-- DATA FOR THE TASK --
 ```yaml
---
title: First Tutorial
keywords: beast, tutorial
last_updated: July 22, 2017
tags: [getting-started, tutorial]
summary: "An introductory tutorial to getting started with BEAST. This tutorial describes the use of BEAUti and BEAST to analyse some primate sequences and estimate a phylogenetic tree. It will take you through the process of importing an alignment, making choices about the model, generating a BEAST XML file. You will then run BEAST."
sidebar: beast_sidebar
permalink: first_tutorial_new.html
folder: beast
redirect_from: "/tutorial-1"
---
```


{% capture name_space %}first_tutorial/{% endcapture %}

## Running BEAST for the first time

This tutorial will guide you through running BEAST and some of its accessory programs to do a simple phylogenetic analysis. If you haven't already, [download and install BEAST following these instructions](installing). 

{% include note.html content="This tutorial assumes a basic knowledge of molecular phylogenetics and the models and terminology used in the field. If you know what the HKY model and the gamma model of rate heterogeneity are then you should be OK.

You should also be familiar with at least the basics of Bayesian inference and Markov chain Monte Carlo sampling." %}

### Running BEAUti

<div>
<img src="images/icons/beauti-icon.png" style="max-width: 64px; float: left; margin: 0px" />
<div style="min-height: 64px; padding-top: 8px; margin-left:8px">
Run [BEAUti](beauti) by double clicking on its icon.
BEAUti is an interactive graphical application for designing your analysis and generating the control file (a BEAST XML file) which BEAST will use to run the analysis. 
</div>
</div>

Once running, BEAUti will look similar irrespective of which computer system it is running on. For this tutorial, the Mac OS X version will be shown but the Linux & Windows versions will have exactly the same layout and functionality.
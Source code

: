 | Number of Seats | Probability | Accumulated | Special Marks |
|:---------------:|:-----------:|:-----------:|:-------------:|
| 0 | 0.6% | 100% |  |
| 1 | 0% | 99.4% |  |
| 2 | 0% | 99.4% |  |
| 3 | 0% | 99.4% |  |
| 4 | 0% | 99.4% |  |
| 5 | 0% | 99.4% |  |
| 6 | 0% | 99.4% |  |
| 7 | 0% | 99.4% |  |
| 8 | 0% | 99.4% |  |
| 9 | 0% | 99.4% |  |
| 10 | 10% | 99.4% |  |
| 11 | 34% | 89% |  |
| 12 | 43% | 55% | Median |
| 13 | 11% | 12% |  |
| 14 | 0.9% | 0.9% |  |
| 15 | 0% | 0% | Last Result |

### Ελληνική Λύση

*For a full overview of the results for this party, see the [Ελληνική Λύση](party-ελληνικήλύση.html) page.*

-- ACTIVITY --
Word for word, retype the lines from the one containing "1 | 0% | 99.4%" through the final line of the data, including both ends and nothing more.

-- RESPONSE --
| 1 | 0% | 99.4% |  |
| 2 | 0% | 99.4% |  |
| 3 | 0% | 99.4% |  |
| 4 | 0% | 99.4% |  |
| 5 | 0% | 99.4% |  |
| 6 | 0% | 99.4% |  |
| 7 | 0% | 99.4% |  |
| 8 | 0% | 99.4% |  |
| 9 | 0% | 99.4% |  |
| 10 | 10% | 99.4% |  |
| 11 | 34% | 89% |  |
| 12 | 43% | 55% | Median |
| 13 | 11% | 12% |  |
| 14 | 0.9% | 0.9% |  |
| 15 | 0% | 0% | Last Result |

### Ελληνική Λύση

*For a full overview of the results for this party, see the [Ελληνική Λύση](party-ελληνικήλύση.html) page.*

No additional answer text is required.